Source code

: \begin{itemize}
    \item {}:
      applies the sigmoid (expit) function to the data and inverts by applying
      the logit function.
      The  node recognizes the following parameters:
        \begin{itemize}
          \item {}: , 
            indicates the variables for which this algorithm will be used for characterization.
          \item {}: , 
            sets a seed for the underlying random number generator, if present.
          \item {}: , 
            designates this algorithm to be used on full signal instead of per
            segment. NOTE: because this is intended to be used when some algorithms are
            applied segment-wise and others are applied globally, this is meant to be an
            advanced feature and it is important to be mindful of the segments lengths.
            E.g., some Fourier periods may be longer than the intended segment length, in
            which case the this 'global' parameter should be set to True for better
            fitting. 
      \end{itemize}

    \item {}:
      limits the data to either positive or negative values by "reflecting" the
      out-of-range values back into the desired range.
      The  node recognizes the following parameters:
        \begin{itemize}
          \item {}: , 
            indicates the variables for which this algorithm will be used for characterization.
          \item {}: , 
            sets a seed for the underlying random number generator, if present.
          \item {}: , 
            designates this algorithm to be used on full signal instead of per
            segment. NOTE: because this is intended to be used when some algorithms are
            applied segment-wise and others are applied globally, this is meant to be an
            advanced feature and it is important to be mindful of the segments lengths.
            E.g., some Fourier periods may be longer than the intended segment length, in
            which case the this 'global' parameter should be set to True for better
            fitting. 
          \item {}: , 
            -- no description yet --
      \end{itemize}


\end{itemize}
- - - - - - -
WHAT IS NEEDED:
Please repeat all the records above exactly as they appear.

SOLUTION TO THIS PROBLEM:
Source code

: \begin{itemize}
    \item {}:
      applies the sigmoid (expit) function to the data and inverts by applying
      the logit function.
      The  node recognizes the following parameters:
        \begin{itemize}
          \item {}: , 
            indicates the variables for which this algorithm will be used for characterization.
          \item {}: , 
            sets a seed for the underlying random number generator, if present.
          \item {}: , 
            designates this algorithm to be used on full signal instead of per
            segment. NOTE: because this is intended to be used when some algorithms are
            applied segment-wise and others are applied globally, this is meant to be an
            advanced feature and it is important to be mindful of the segments lengths.
            E.g., some Fourier periods may be longer than the intended segment length, in
            which case the this 'global' parameter should be set to True for better
            fitting. 
      \end{itemize}

    \item {}:
      limits the data to either positive or negative values by "reflecting" the
      out-of-range values back into the desired range.
      The  node recognizes the following parameters:
        \begin{itemize}
          \item {}: , 
            indicates the variables for which this algorithm will be used for characterization.
          \item {}: , 
            sets a seed for the underlying random number generator, if present.
          \item {}: , 
            designates this algorithm to be used on full signal instead of per
            segment. NOTE: because this is intended to be used when some algorithms are
            applied segment-wise and others are applied globally, this is meant to be an
            advanced feature and it is important to be mindful of the segments lengths.
            E.g., some Fourier periods may be longer than the intended segment length, in
            which case the this 'global' parameter should be set to True for better
            fitting. 
          \item {}: , 
            -- no description yet --
      \end{itemize}


\end{itemize}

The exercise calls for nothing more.